Total the lines of the entries below that hold the string "color", then write only that total.

Stored items
----
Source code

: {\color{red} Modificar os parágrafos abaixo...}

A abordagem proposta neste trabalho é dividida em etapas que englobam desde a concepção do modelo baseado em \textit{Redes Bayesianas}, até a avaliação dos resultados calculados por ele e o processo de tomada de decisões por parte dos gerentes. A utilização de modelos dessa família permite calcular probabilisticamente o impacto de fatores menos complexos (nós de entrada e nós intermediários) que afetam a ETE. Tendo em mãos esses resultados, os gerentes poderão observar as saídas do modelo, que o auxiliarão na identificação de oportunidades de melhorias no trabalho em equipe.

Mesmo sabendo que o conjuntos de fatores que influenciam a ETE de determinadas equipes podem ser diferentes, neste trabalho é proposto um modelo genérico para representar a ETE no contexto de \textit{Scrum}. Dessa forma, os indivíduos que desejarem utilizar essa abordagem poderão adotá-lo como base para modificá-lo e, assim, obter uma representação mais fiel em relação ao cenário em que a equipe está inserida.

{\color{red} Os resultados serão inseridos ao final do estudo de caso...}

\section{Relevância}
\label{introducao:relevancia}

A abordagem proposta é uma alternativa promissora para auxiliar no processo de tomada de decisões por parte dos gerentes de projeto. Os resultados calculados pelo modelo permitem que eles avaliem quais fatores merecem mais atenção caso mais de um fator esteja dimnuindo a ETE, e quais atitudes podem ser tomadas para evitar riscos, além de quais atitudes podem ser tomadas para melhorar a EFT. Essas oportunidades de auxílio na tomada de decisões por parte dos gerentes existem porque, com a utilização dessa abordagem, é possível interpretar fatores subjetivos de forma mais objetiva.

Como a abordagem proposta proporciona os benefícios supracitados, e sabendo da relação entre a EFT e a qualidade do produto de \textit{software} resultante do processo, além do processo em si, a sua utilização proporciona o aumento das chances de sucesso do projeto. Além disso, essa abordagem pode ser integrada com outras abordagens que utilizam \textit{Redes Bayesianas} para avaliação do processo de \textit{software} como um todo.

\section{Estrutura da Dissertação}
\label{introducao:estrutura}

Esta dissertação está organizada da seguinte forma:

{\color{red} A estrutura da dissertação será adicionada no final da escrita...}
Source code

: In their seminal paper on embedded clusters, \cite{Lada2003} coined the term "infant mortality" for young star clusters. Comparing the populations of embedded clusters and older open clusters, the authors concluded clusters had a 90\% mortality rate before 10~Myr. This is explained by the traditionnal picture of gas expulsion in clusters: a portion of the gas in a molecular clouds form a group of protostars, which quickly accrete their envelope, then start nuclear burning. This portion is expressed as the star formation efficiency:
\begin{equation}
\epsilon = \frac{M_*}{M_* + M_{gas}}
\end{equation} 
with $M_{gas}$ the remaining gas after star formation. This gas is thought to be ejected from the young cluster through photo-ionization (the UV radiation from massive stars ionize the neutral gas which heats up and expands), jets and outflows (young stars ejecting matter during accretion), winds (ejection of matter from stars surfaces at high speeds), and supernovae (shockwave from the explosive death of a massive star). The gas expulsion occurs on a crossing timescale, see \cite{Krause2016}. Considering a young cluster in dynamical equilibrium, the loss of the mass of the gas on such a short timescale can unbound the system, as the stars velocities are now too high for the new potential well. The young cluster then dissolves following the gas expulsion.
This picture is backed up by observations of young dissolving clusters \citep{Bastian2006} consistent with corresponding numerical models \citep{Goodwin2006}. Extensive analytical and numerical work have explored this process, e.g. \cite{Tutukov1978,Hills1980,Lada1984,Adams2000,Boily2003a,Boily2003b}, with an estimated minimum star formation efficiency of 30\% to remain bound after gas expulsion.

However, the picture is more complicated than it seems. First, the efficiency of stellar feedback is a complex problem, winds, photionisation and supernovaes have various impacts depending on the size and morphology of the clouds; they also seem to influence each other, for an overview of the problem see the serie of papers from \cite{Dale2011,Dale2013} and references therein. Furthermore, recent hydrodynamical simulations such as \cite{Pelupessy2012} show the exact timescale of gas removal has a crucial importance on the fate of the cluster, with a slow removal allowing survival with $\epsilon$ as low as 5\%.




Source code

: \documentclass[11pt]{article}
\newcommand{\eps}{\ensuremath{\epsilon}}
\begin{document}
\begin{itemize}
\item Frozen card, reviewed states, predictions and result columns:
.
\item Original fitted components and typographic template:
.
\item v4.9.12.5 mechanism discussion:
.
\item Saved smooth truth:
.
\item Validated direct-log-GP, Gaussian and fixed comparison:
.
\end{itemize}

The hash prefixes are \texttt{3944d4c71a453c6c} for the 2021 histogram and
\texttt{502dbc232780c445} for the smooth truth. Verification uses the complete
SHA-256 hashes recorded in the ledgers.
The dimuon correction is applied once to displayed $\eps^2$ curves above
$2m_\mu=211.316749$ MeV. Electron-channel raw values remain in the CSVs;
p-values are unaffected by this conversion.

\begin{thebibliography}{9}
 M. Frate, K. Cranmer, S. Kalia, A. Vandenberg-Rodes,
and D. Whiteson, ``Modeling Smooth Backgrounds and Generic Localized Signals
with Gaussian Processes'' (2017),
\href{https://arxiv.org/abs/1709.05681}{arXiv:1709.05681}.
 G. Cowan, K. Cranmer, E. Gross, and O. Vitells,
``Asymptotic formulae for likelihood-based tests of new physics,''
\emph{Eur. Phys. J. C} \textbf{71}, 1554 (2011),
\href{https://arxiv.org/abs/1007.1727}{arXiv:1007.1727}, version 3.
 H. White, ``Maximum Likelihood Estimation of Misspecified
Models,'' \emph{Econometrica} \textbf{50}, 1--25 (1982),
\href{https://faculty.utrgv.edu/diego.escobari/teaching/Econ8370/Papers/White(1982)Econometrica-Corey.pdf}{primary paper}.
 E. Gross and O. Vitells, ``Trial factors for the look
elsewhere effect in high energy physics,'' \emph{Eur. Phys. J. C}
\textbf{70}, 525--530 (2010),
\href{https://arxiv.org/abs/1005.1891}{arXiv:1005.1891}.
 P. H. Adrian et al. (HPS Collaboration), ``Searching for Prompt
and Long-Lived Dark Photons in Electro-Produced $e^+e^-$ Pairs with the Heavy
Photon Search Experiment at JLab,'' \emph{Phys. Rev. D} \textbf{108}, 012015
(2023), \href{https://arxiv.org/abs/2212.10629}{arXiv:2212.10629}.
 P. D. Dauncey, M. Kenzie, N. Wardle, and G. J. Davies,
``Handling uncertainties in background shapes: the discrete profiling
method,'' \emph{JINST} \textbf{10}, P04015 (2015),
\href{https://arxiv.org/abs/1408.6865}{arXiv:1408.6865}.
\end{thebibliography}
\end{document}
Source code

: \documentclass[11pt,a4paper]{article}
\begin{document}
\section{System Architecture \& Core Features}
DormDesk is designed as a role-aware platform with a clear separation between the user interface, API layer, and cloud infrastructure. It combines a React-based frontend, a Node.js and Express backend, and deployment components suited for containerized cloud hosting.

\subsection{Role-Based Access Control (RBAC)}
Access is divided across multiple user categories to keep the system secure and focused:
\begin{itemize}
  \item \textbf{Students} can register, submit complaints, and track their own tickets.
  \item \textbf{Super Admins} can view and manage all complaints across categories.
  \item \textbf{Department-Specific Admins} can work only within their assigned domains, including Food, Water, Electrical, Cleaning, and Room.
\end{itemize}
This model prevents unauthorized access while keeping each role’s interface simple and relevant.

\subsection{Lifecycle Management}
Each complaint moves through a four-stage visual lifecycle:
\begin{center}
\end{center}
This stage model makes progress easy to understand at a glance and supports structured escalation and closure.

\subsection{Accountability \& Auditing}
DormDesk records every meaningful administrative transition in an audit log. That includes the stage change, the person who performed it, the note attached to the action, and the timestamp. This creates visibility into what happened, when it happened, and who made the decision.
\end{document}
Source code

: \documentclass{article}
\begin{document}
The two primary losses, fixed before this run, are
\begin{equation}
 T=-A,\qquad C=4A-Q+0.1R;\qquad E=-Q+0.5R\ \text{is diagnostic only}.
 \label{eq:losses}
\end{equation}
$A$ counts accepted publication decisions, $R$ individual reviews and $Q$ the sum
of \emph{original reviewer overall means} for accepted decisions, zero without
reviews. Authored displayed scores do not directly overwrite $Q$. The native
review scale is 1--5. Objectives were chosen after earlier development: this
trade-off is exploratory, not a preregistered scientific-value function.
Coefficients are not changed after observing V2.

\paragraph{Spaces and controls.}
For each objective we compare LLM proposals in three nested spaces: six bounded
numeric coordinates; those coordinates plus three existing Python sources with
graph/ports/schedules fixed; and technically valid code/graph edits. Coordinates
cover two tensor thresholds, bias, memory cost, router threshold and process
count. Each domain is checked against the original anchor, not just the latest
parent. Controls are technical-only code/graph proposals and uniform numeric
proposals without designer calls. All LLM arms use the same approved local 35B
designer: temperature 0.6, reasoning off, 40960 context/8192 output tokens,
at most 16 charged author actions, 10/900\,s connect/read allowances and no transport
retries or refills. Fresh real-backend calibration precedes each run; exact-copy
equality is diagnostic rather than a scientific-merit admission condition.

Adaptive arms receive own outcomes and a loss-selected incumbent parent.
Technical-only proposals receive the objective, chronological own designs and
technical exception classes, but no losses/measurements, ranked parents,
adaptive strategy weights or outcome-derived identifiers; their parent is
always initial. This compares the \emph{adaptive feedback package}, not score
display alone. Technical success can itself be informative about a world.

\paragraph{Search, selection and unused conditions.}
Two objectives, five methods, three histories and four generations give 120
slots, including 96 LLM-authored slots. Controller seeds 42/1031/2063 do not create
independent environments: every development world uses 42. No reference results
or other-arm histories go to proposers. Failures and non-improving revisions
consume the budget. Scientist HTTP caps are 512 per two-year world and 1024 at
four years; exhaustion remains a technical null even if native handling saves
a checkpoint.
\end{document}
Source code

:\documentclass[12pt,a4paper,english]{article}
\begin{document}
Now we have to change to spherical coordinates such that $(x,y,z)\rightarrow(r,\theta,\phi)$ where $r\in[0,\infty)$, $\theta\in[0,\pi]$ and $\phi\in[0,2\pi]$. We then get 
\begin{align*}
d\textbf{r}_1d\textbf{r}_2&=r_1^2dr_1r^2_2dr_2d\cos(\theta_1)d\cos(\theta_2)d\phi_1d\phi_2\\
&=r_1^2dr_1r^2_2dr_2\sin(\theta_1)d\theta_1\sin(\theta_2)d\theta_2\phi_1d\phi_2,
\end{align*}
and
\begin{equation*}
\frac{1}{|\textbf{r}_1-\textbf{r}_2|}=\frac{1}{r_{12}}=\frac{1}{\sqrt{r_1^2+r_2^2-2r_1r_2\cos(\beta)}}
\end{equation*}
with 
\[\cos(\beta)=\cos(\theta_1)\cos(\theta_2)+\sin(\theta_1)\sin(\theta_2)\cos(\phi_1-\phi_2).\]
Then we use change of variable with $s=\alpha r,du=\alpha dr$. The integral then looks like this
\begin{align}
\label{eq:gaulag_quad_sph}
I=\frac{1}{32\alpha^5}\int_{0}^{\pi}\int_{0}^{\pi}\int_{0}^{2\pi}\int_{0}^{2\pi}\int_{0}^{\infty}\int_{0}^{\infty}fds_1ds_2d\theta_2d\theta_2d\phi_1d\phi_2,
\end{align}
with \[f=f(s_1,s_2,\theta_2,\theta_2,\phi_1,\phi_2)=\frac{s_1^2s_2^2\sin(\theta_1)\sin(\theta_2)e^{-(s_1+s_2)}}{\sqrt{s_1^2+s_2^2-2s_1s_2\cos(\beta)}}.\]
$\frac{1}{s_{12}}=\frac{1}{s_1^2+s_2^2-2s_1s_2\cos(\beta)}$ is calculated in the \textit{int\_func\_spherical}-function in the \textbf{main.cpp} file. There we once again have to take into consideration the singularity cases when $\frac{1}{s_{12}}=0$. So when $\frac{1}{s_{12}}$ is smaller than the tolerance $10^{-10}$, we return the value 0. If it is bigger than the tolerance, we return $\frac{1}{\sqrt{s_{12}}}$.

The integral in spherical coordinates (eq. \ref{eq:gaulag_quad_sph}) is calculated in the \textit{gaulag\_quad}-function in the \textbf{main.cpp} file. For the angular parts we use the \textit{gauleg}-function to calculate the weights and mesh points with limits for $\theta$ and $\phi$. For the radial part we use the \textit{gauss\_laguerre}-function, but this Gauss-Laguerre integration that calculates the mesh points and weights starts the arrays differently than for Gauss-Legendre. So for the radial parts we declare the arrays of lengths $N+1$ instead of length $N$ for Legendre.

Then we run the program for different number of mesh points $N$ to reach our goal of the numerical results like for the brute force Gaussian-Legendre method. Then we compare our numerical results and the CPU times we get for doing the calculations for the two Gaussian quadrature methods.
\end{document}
----
FINISHED TASK:
3